## [What to do]
Would you print the records below from the first line through the line containing "- #4 : [Poudre", skipping the pictures?

## [Records contained in a dataset]
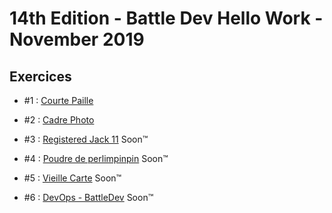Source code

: # 14th Edition - Battle Dev Hello Work - November 2019

## Exercices

- #1 : [Courte Paille](exercice-1/index.js)

- #2 : [Cadre Photo](exercice-2/index.js)

- #3 : [Registered Jack 11](exercice-3/index.js) Soon™

- #4 : [Poudre de perlimpinpin](exercice-4/index.js) Soon™

- #5 : [Vieille Carte](exercice-5/index.js) Soon™

- #6 : [DevOps - BattleDev](exercice-6/index.js) Soon™
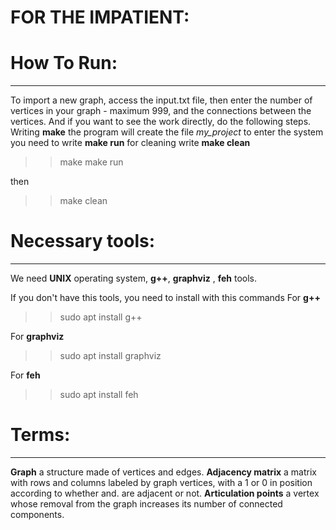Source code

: 
# FOR THE IMPATIENT:

# How To Run:
--------------------------------
To import a new graph, access the input.txt file, then enter the number of vertices in your graph - maximum 999,  and the connections between the vertices․ And if you want to see the work directly, do the following steps.
Writing **make** the program will create the file *my_project* to enter the system you need to write **make run** for cleaning write **make clean**

>>  make
>>  make run

then 

>>  make clean

# Necessary tools:
--------------------------------
We need **UNIX** operating system, **g++**, **graphviz** , **feh** tools.

If you don't have this tools, you need to install with this commands
For **g++**

>> sudo apt install g++ 

For **graphviz**

>>  sudo apt install graphviz

For **feh**

>>  sudo apt install feh


# Terms:
--------------------------------
**Graph** a structure made of vertices and edges.
**Adjacency matrix** a matrix with rows and columns labeled by graph vertices, with a 1 or 0 in position according to whether and. are adjacent or not.
**Articulation points** a vertex whose removal from the graph increases its number of connected components.








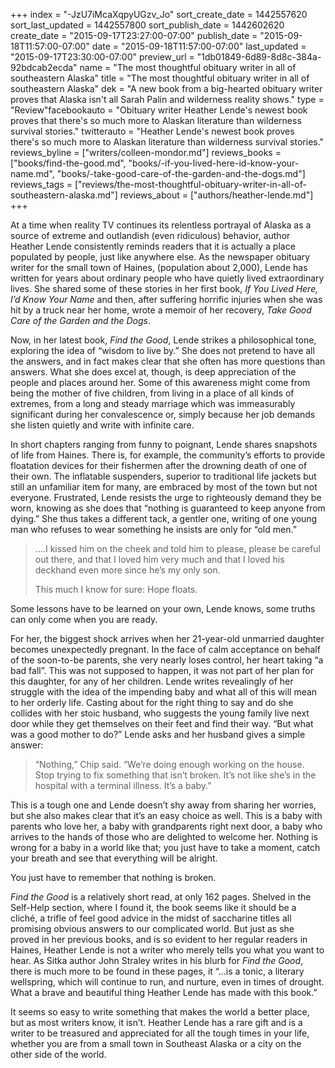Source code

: +++
index = "-JzU7iMcaXqpyUGzv_Jo"
sort_create_date = 1442557620
sort_last_updated = 1442557800
sort_publish_date = 1442602620
create_date = "2015-09-17T23:27:00-07:00"
publish_date = "2015-09-18T11:57:00-07:00"
date = "2015-09-18T11:57:00-07:00"
last_updated = "2015-09-17T23:30:00-07:00"
preview_url = "1db01849-6d89-8d8c-384a-92bdcab2ecda"
name = "The most thoughtful obituary writer in all of southeastern Alaska"
title = "The most thoughtful obituary writer in all of southeastern Alaska"
dek = "A new book from a big-hearted obituary writer proves that Alaska isn't all Sarah Palin and wilderness reality shows."
type = "Review"facebookauto = "Obituary writer Heather Lende's newest book proves that there's so much more to Alaskan literature than wilderness survival stories."
twitterauto = "Heather Lende's newest book proves there's so much more to Alaskan literature than wilderness survival stories."
reviews_byline = ["writers/colleen-mondor.md"]
reviews_books = ["books/find-the-good.md", "books/-if-you-lived-here-id-know-your-name.md", "books/-take-good-care-of-the-garden-and-the-dogs.md"]
reviews_tags = ["reviews/the-most-thoughtful-obituary-writer-in-all-of-southeastern-alaska.md"]
reviews_about = ["authors/heather-lende.md"]
+++

At a time when reality TV continues its relentless portrayal of Alaska as a source of extreme and outlandish (even ridiculous) behavior, author Heather Lende consistently reminds readers that it is actually a place populated by people, just like anywhere else. As the newspaper obituary writer for the small town of Haines, (population about 2,000), Lende has written for years about ordinary people who have quietly lived extraordinary lives. She shared some of these stories in her first book, *If You Lived Here, I’d Know Your Name* and then, after suffering horrific injuries when she was hit by a truck near her home, wrote a memoir of her recovery, *Take Good Care of the Garden and the Dogs*.

Now, in her latest book, *Find the Good*, Lende strikes a philosophical tone, exploring the idea of “wisdom to live by.” She does not pretend to have all the answers, and in fact makes clear that she often has more questions than answers. What she does excel at, though, is deep appreciation of the people and places around her. Some of this awareness might come from being the mother of five children, from living in a place of all kinds of extremes, from a long and steady marriage which was immeasurably significant during her convalescence or, simply because her job demands she listen quietly and write with infinite care. 

In short chapters ranging from funny to poignant, Lende shares snapshots of life from Haines. There is, for example, the community’s efforts to provide floatation devices for their fishermen after the drowning death of one of their own. The inflatable suspenders, superior to traditional life jackets but still an unfamiliar item for many, are embraced by most of the town but not everyone. Frustrated, Lende resists the urge to righteously demand they be worn, knowing as she does that “nothing is guaranteed to keep anyone from dying.” She thus takes a different tack, a gentler one, writing of one young man who refuses to wear something he insists are only for “old men.”

<blockquote><p class=“no indent”>….I kissed him on the cheek and told him to please, please be careful out there, and that I loved him very much and that I loved his deckhand even more since he’s my only son.</p>

<p class=“no indent”>This much I know for sure: Hope floats.</p></blockquote>

Some lessons have to be learned on your own, Lende knows, some truths can only come when you are ready.

For her, the biggest shock arrives when her 21-year-old unmarried daughter becomes unexpectedly pregnant. In the face of calm acceptance on behalf of the soon-to-be parents, she very nearly loses control, her heart taking “a bad fall”. This was not supposed to happen, it was not part of her plan for this daughter, for any of her children. Lende writes revealingly of her struggle with the idea of the impending baby and what all of this will mean to her orderly life. Casting about for the right thing to say and do she collides with her stoic husband, who suggests the young family live next door while they get themselves on their feet and find their way. “But what was a good mother to do?” Lende asks and her husband gives a simple answer:

<blockquote>“Nothing,” Chip said. “We’re doing enough working on the house. Stop trying to fix something that isn’t broken. It’s not like she’s in the hospital with a terminal illness. It’s a baby.”</blockquote>

This is a tough one and Lende doesn’t shy away from sharing her worries, but she also makes clear that it’s an easy choice as well. This is a baby with parents who love her, a baby with grandparents right next door, a baby who arrives to the hands of those who are delighted to welcome her. Nothing is wrong for a baby in a world like that; you just have to take a moment, catch your breath and see that everything will be alright.

You just have to remember that nothing is broken.

*Find the Good* is a relatively short read, at only 162 pages. Shelved in the Self-Help section, where I found it, the book seems like it should be a cliché, a trifle of feel good advice in the midst of saccharine titles all promising obvious answers to our complicated world. But just as she proved in her previous books, and is so evident to her regular readers in Haines, Heather Lende is not a writer who merely tells you what you want to hear. As Sitka author John Straley writes in his blurb for *Find the Good*, there is much more to be found in these pages, it “...is a tonic, a literary wellspring, which will continue to run, and nurture, even in times of drought. What a brave and beautiful thing Heather Lende has made with this book.”

It seems so easy to write something that makes the world a better place, but as most writers know, it isn’t. Heather Lende has a rare gift and is a writer to be treasured and appreciated for all the tough times in your life, whether you are from a small town in Southeast Alaska or a city on the other side of the world.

## [Exercise output]
Source code

: # 14th Edition - Battle Dev Hello Work - November 2019

## Exercices

- #1 : [Courte Paille](exercice-1/index.js)

- #2 : [Cadre Photo](exercice-2/index.js)

- #3 : [Registered Jack 11](exercice-3/index.js) Soon™

- #4 : [Poudre de perlimpinpin](exercice-4/index.js) Soon™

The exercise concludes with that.